Sixteen years ago when I was a thigh-high, tiptoeing toddler, being a dancer meant I lived in a cozy home without living-room furniture, dressed daily in rummage sale prom dresses and pink tutus, leaped and swirled to the crescendo of Antonio Vivaldi from the stereo, and beamed when my mom glorified my final bow, “Bravo ma petite enfant! Bravo!” before serving lemonade and shortbread refreshments to our make believe audience.
As a child dancer, the love and gift to dance came to me like a birthright. Through my joyful, magical childhood, I danced spontaneously and experienced how creativity occurs in the moment, timelessly and freely. There were no blocks, only building blocks to something new; no competition, only more creation; no fears, only love. To dance was life and it was just what I did. I was yet to understand a big life lesson: the things you need to learn — but resist — first may whisper to you, then shout at you, and finally knock you off your toes to help get you back on the right road.

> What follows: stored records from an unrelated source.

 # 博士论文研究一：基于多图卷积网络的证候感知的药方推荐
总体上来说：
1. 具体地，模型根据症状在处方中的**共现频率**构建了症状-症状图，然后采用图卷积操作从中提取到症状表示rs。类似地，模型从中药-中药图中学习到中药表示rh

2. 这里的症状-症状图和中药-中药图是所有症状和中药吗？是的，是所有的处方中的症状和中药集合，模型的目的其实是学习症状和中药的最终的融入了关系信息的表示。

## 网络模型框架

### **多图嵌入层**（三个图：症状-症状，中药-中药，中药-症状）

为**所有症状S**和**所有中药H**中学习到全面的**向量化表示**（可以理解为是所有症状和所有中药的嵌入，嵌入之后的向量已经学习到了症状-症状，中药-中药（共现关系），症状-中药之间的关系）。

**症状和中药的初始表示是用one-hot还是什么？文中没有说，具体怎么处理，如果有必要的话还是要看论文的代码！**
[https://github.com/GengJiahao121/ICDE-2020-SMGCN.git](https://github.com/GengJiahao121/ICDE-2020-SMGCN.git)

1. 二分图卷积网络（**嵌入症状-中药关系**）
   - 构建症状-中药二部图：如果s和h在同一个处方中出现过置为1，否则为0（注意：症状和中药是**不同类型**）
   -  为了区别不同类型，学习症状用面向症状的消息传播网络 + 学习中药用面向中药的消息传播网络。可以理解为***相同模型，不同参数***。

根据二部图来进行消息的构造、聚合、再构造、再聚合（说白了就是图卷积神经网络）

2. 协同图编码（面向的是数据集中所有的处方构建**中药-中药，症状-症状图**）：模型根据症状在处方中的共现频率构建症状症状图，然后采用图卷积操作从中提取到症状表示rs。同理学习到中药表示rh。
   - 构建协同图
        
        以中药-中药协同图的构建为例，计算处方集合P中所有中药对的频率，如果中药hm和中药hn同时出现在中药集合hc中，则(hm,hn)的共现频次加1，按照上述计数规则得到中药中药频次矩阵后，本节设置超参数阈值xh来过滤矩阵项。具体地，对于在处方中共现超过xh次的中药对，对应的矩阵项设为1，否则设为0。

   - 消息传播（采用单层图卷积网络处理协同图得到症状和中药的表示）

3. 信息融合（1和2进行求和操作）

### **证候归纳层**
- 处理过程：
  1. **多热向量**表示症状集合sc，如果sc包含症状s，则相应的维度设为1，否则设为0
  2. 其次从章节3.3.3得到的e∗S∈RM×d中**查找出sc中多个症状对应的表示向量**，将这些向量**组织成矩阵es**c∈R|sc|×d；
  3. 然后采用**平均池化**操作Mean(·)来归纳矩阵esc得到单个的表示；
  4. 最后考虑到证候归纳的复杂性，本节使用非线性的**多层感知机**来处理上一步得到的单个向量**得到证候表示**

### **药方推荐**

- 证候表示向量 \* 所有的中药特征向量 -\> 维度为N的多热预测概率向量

But what has changed within the course of a recent yearlong injury rehabilitation and more than 8,500 hours of dance training and performing, is not my dream as a professional ballet dancer, but rather, the road taken in pursuit of my dream.Dane LeAnna
The right road, or true north for me, always meant a professional ballet career on stage, being the best of the best, the prima ballerina. It still does. But what has changed within the course of a recent yearlong injury rehabilitation and more than 8,500 hours of dance training and performing, is not my dream as a professional ballet dancer, but rather, the road taken in pursuit of my dream.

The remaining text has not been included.